We stood in shock, watching over and over and about an hour later, my husband walked in the door. His face mirrored our feelings of utter pain and disbelief. I will never in my life forget him hugging me and saying that he just had to find me. In the midst of such horror, I remember feeling guilty to feel so incredibly loved.
I know I belong not really to this place, but I have already considered the whole day on that date. I had just lost my job as a “very important person” and was therefore “at home”. I remember I was completely emotionally outer my mind and thought something must be done; there was an agreement at that time between so many people that is sadly lost.
I was in my thinking chair, waiting for the pretty music to start on NPR. Carl Kasell's voice was still on, and I thought it was getting kind of late for him to still be talking. So I turned up the sound so I could hear what they were talking about. And I found out. And OMG. I had planned to drive up to Greenville that day to buy some school books for my homeschooled children. I went ahead with the trip. When I got to the bookstore everyone was talking about the attacks. I listened to the radio for the hour it took to drive up there, and had heard about a plane crashing in Pennsylvania. Everyone wondered if they were related. Oh, and of course the Pentagon had been attacked too. Everyone I saw in the bookstore was in shock. Everyone I encountered was talking in hushed tones. I kept wracking my brain trying to figure out how I was going to explain it to my children, then aged 10 and 12. (The 3 year olds I didn't worry about) We did not watch the coverage on TV. I am not entirely sure we had cable at the time, and might not have been able to watch the TV coverage. And I'm glad. Listening to it on the radio was hard enough. I didn't want my children to see it over and over again.
I was at home and learned from the TODAY show, just like you.
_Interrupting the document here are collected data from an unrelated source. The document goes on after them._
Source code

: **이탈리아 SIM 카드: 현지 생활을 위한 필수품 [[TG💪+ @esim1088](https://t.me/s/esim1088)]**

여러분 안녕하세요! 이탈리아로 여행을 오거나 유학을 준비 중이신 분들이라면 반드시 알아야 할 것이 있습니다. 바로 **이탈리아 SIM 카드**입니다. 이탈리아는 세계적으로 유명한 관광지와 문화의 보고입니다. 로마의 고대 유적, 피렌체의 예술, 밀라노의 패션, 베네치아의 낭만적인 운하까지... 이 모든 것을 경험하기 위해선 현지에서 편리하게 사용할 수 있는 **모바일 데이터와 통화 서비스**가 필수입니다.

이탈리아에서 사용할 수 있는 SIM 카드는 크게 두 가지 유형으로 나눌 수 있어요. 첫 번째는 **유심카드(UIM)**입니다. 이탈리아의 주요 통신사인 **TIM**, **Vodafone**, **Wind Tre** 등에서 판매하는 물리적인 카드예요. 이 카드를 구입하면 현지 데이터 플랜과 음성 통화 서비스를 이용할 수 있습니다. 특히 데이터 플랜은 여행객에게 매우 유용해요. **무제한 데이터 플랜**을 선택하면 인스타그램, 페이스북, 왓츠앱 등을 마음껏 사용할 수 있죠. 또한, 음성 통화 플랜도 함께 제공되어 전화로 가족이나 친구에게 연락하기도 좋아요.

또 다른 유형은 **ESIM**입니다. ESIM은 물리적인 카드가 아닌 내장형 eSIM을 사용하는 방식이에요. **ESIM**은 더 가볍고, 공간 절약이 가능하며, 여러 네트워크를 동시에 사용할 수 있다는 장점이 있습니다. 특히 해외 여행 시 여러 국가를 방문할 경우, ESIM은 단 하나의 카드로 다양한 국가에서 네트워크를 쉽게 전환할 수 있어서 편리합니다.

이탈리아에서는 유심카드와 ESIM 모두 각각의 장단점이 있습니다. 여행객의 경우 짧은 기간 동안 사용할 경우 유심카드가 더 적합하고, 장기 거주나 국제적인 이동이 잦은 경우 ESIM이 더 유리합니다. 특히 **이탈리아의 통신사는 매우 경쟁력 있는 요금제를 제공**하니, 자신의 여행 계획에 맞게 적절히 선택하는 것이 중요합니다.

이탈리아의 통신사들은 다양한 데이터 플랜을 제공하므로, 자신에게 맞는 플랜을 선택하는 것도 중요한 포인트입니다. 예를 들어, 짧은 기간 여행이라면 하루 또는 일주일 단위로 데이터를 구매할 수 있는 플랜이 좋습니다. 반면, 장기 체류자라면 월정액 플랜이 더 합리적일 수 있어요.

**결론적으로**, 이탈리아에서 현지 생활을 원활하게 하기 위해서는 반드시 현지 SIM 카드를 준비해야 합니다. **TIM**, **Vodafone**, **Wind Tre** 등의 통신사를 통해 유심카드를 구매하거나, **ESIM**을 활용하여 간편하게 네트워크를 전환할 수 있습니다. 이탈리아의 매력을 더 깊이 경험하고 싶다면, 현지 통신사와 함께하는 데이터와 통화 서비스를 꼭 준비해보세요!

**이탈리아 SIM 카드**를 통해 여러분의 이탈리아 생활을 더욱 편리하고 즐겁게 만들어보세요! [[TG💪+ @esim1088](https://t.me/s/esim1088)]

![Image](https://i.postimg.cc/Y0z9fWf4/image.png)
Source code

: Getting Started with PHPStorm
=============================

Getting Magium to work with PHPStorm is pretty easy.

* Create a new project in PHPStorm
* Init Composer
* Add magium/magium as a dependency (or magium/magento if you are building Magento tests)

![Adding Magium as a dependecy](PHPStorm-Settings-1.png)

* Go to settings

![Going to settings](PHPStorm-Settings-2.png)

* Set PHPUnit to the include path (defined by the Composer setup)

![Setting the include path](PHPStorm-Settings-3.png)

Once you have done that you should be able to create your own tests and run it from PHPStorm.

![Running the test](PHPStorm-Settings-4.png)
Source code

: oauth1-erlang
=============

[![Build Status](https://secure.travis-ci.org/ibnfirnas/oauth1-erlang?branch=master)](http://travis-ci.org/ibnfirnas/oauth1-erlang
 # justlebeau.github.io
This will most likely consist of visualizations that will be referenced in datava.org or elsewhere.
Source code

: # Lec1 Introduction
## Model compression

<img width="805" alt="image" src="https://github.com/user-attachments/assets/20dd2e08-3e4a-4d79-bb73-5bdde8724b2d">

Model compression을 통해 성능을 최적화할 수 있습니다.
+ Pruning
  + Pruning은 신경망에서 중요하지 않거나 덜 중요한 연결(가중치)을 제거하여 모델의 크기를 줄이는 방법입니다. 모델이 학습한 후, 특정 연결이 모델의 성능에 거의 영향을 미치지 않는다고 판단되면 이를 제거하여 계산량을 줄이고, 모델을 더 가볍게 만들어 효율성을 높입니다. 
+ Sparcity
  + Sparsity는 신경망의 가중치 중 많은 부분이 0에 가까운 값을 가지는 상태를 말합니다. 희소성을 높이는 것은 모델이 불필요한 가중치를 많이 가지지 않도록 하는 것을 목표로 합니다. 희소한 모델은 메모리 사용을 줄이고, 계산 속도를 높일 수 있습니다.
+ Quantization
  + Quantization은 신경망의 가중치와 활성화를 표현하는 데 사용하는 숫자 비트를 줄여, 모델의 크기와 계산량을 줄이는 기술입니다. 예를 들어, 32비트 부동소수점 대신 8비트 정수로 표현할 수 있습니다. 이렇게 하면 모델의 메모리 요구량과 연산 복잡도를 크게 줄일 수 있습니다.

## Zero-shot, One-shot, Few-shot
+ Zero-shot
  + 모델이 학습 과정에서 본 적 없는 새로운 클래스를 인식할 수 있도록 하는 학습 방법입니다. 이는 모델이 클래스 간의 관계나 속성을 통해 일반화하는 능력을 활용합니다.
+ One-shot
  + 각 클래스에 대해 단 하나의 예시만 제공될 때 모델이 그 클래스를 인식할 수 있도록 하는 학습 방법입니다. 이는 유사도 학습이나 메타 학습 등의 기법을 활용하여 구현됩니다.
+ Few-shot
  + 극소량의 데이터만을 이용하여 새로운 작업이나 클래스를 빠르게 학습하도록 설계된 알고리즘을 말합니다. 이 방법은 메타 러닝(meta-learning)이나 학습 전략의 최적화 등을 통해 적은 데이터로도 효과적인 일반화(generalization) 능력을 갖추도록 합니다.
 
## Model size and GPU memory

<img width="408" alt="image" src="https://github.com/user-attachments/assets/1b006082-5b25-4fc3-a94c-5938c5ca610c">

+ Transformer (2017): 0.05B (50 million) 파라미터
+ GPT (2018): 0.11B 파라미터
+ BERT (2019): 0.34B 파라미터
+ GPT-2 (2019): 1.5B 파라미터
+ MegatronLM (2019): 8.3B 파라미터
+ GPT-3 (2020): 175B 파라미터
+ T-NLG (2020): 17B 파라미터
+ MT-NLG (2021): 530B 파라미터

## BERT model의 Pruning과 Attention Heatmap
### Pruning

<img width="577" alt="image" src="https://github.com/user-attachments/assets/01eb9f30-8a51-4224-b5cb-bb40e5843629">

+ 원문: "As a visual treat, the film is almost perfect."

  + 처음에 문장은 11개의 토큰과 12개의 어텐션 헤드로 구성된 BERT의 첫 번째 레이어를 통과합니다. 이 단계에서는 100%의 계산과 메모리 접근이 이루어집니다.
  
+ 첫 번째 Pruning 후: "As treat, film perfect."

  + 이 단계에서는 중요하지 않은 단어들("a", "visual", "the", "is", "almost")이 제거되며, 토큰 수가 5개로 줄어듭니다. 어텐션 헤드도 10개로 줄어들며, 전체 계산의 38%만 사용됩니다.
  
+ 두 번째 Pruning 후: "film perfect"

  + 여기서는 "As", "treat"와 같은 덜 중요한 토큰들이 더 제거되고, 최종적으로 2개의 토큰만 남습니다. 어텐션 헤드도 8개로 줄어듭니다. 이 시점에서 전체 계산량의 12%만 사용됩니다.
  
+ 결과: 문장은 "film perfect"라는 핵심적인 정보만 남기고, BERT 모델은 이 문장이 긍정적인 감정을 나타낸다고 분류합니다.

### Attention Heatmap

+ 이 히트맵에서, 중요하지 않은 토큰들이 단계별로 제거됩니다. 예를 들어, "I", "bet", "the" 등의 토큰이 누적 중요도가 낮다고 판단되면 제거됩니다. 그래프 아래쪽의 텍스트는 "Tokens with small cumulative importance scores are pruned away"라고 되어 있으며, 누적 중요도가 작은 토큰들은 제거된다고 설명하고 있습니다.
I was also online emailing and IMing (big surprise) to friends who had no access to TV that morning.
I worked a golf luncheon in the afternoon and we had to break the news to the ladies who'd been on the golf course all morning. It was a very short event. I remember the restaurant was very busy, though, as everyone came out for lunch from their work to check the televisions at the bar.
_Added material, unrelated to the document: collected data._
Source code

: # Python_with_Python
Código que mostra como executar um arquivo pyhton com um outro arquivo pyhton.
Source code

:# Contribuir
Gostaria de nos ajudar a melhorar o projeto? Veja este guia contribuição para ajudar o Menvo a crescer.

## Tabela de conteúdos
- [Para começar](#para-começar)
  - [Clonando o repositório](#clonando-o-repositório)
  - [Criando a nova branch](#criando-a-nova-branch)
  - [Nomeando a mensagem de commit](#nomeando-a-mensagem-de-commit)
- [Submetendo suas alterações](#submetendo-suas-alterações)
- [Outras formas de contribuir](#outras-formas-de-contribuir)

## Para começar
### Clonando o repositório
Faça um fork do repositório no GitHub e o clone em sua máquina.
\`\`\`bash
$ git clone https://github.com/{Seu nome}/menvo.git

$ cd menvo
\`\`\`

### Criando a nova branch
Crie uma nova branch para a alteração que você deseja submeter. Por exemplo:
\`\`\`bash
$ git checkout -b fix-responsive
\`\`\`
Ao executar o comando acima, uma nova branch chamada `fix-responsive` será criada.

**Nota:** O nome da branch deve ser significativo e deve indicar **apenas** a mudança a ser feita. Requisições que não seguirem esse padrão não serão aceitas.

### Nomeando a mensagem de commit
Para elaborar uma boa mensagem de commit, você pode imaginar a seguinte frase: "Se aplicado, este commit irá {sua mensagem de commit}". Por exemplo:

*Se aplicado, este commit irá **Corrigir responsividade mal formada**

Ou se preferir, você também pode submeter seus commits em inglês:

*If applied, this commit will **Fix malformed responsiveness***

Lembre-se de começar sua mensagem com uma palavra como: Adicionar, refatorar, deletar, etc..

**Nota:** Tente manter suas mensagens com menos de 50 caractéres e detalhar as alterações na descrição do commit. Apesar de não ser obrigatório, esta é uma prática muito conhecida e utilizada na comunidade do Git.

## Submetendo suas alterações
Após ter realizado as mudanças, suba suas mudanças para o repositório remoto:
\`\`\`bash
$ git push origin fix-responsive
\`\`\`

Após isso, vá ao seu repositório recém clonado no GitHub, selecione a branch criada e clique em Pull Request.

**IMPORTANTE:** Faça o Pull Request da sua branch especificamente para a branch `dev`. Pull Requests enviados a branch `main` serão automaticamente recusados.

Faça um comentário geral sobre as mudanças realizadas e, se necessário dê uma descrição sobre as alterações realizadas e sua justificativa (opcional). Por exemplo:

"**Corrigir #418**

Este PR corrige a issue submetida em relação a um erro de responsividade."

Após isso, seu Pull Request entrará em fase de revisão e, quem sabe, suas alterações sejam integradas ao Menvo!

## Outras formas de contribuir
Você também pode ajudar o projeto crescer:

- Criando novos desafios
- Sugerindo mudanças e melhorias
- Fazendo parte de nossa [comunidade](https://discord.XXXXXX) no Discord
I had the rest of the week off, as all the events I'd been scheduled to work were cancelled, mostly due to the no-flight restrictions.
I was at work - but by chance we had a TV on when the first reports started coming through. We remained glued to it the rest of the day. And I knew that the world would never quite be the same.
I was running late for work, so I didn't bother to turn the TV on and double check the whether on NY1. Instead I jumped on the subway, which was above ground as I was living in Queens at the time.
At the halfway point of my trip, still above ground, I caught a snippet of a PA announcement about a plane and a crash. I did a double-take and looked out the window of the train, and far off in the distance I saw a wisp of smoke above the skyline. It looked so tiny that far off I didn't think much of it, figuring some Cessna had crashed and hoping not too many people got hurt.
The rest of the ride was uneventful and I got off the subway, walked to the office (not sensing anything amiss in people milling about me) and headed up to my office.
I walked in to my department ready to make some joke about that silly little plane crash downtown and saw the face of my co-worker, which was deathly pale. The smile died on my lips and it began to dawn on me that something much worse than I could imagine had happened.
We huddled around someone's AM/FM radio and listened to an eyewitness report being broadcast over WNYC, by phone, of someone who lived in view of the towers. When the woman began to cry out that the building was falling down, I could only visualize it falling sideways and could not even fathom what the devastation might be.
We looked at each other in horror and one by one headed out of the office, on our individual journeys back home. I wouldn't return to the office for three days.